WL#10655: Global notification for GR membership changes

Affects: Server-8.0   —   Status: Complete

Motivation

Classic protocol was designed in a way that the client side starts the conversation (exception is authentication). Thus the client need to request something to get an information back (request based communication). This means that to detect a state changes the client needs to execute an query in intervals and compare the returned result with the older results.

The good example is the MySQL Router, which queries in intervals the group replication plugin state. One of queries that it execute is following:

SELECT member_id, member_host, member_port, member_state,
       @@group_replication_single_primary_mode
 FROM performance_schema.replication_group_members
 WHERE channel_name = 'group_replication_applier';

Thus pulling (like described above) has some disadvantages:

  • resources consumption CPU, network,
  • queried information is supplied to the system with given delay, which is the query interval.
  • clients code get more complicated

Goals

The purpose of this worklog is to supply to the client an information about group replication view changes without pulling the system by the client.

The goal can be described more accurately by following points:

  • give X Protocol possibility to broadcast an information to all interested clients without pulling it,
  • broadcast specific information about group replication state changes.

Group replication notices functional requirements

FR_S1
User must be able to enable/disable notices pointing that the view changed
FR_S2
User must be able to enable/disable notices pointing that the quorum was lost
FR_S3
Group replication notices must be delivered asynchronously when enabled
FR_S4
User must be able to observe number of GR event and events send to clients

Non Functional requirements

NF1
Implementation must not degrade X Plugin performance
NF2
subscription to an notice "topic" must not degrade X Plugin performance

Protocol

X Protocol global frames (global notices) were added to notify multiple clients that an event occur.

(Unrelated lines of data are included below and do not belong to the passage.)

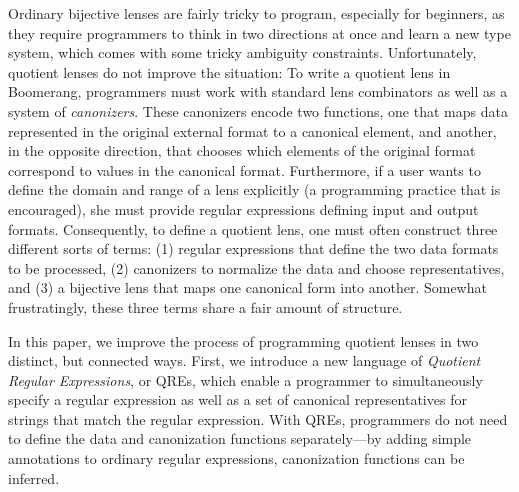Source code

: \documentclass[acmsmall,review,anonymous]{acmart}\settopmatter{printfolios=true,printccs=false,printacmref=false}
\begin{document}
Ordinary bijective lenses are fairly tricky to program, especially for
beginners, as they require programmers to think in two directions at once
and learn a new type system, which comes with some tricky ambiguity constraints.
Unfortunately, quotient lenses do not improve the situation:  To
write a quotient lens in Boomerang, programmers must work with standard lens
combinators as well as a system of \emph{canonizers}.
These canonizers encode two functions, one that
maps data represented in the original external format
to a canonical element, and another, in the opposite direction, that chooses
which elements of the original format correspond to values in the canonical
format. Furthermore, if a user wants to define the domain and range of
a lens explicitly (a programming practice that is encouraged), she must
provide regular expressions defining input and output formats.
Consequently, to define a quotient lens, one must often
construct three different sorts
of terms: (1) regular expressions that define the two data formats
to be processed, (2) canonizers to normalize the data
and choose representatives, and (3) a bijective lens that maps
one canonical form into another.  Somewhat frustratingly,
these three terms share a fair amount of structure.

In this paper, we improve the process of programming quotient lenses
in two distinct, but connected ways. First, we
introduce a new language of {\em Quotient Regular Expressions}, or QREs, which
enable a programmer to simultaneously specify a regular expression as well as
a set of canonical representatives for strings that match the regular
expression. With
QREs, programmers do not need to define the data and canonization functions
separately---by adding simple annotations to ordinary regular expressions,
canonization functions can be inferred.
\end{document}
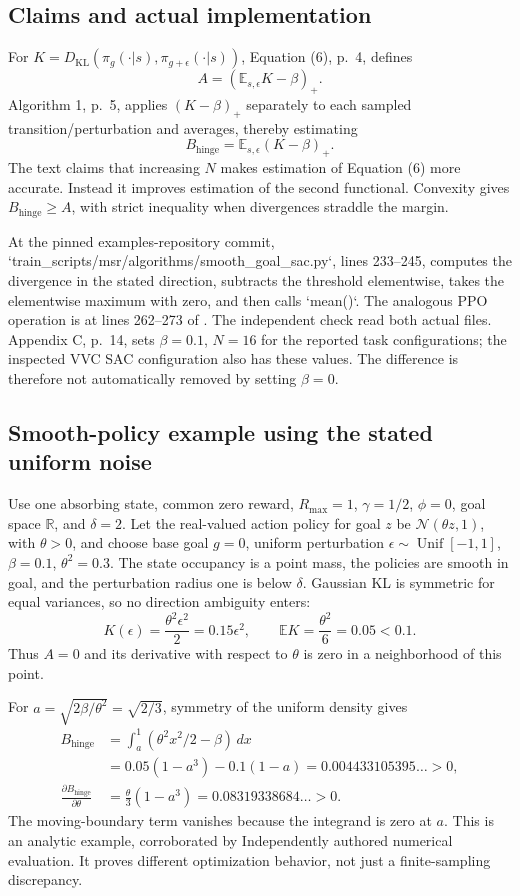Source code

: \documentclass[10pt]{article}
\begin{document}
\subsection*{Claims and actual implementation}
For \(K=D_{\mathrm{KL}}(\pi_g(\cdot|s),\pi_{g+\epsilon}(\cdot|s))\), Equation (6), p. 4, defines \[A=(\mathbb E_{s,\epsilon}K-\beta)_+ .\] Algorithm 1, p. 5, applies \((K-\beta)_+\) separately to each sampled transition/perturbation and averages, thereby estimating \[B_{\mathrm{hinge}}=\mathbb E_{s,\epsilon}(K-\beta)_+ .\] The text claims that increasing \(N\) makes estimation of Equation (6) more accurate. Instead it improves estimation of the second functional. Convexity gives \(B_{\mathrm{hinge}}\ge A\), with strict inequality when divergences straddle the margin.\par
At the pinned examples-repository commit, `train\_scripts/msr/algorithms/smooth\_goal\_sac.py`, lines 233–245, computes the divergence in the stated direction, subtracts the threshold elementwise, takes the elementwise maximum with zero, and then calls `mean()`. The analogous PPO operation is at lines 262–273 of . The independent check read both actual files. Appendix C, p. 14, sets \(\beta=0.1\), \(N=16\) for the reported task configurations; the inspected VVC SAC configuration also has these values. The difference is therefore not automatically removed by setting \(\beta=0\).\par
\subsection*{Smooth-policy example using the stated uniform noise}
Use one absorbing state, common zero reward, \(R_{\max}=1\), \(\gamma=1/2\), \(\phi=0\), goal space \(\mathbb R\), and \(\delta=2\). Let the real-valued action policy for goal \(z\) be \(\mathcal N(\theta z,1)\), with \(\theta>0\), and choose base goal \(g=0\), uniform perturbation \(\epsilon\sim\operatorname{Unif}[-1,1]\), \(\beta=0.1\), \(\theta^2=0.3\). The state occupancy is a point mass, the policies are smooth in goal, and the perturbation radius one is below \(\delta\). Gaussian KL is symmetric for equal variances, so no direction ambiguity enters: \[K(\epsilon)=\frac{\theta^2\epsilon^2}{2}=0.15\epsilon^2,
 \qquad \mathbb EK=\frac{\theta^2}{6}=0.05<0.1 .\] Thus \(A=0\) and its derivative with respect to \(\theta\) is zero in a neighborhood of this point.\par
For \(a=\sqrt{2\beta/\theta^2}=\sqrt{2/3}\), symmetry of the uniform density gives \[\begin{aligned}
 B_{\mathrm{hinge}}
 &=\int_a^1(\theta^2 x^2/2-\beta)\,dx\\
 &=0.05(1-a^3)-0.1(1-a)
   =0.004433105395\ldots>0,\\
 \frac{\partial B_{\mathrm{hinge}}}{\partial\theta}
 &=\frac{\theta}{3}(1-a^3)
   =0.08319338684\ldots>0.\end{aligned}\] The moving-boundary term vanishes because the integrand is zero at \(a\). This is an analytic example, corroborated by Independently authored numerical evaluation. It proves different optimization behavior, not just a finite-sampling discrepancy.\par
\end{document}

The global notices are not bound to any flow and can be send any times (asynchronously). This matches what group replication events require, which must be delivered as fast as the server can.

Mysqlx.Notice.Frame

Frame message must be extended by GROUP_REPLICATION_STATE_CHANGED (new type), which will point that Group Replication events occur:

message Frame {
  enum Scope {
    GLOBAL = 1;
    LOCAL = 2;
  };
  enum Type {
    WARNING = 1;
    SESSION_VARIABLE_CHANGED = 2;
    SESSION_STATE_CHANGED = 3;
    GROUP_REPLICATION_STATE_CHANGED = 4;
  };
  required uint32 type = 1;
  optional Scope  scope = 2 [ default = GLOBAL ];
  optional bytes payload = 3;

  option (server_message_id) = NOTICE;
}

The payload of this frame type is going to be: serialized GroupReplicationStateChanged message. It must tell the user about group replication event type. The GR generates following events:

  • quorum loss (major number of members of GR were lost),
  • view changed (new view was installed).
  • role change (member role changed between: PRIMARY, SECONDARY),
  • state changed (member state changed: OFFLINE, ONLINE, RECOVERING, UNREACHABLE, ERROR),

which must be forwarded by X Plugin to client, which will make the client aware that something changed inside Group Replication setup. Those events must be send with current/newly installed view-id:

// Notify clients about group replication state changes
//
// ========================================== ==========
// :protobuf:msg:`Mysqlx.Notice::Frame` field value
// ========================================== ==========
// ``.type``                                  4
// ``.scope``                                 ``global``
// ========================================== ==========
//
// :param type: type of group replication event
// :param view_id: The view identifier
message GroupReplicationStateChanged {
  enum Type {
    MEMBERSHIP_QUORUM_LOSS = 1;
    MEMBERSHIP_VIEW_CHANGE = 2;
    MEMBER_ROLE_CHANGE = 3;
    MEMBER_STATE_CHANGE = 4;
  }
  required uint32 type = 1;

  optional string view_id = 2;
}

Admin commands

All four group replication events must be delivered to the client only in case when he explicitly requested it. X Plugin already implements two admin commands that control same behavior for other notices:

  • enable_notice
  • disable_notice

Arguments of both point to notice names which client asks to enabled/disabled. Following names should be defined for corresponding events IDs:

  • group_replication/membership/quorum_loss
  • group_replication/membership/view
  • group_replication/status/role_change
  • group_replication/status/state_change

To enable one of those, client must do following:

client -> server: Mysqlx.Sql.StmtExecute(
  ns:"admin"
  stmt:"enable_notice"
  args: {...array("group_replication/membership/view")...}
client <- server: Mysqlx.Sql.StmtExecuteOk()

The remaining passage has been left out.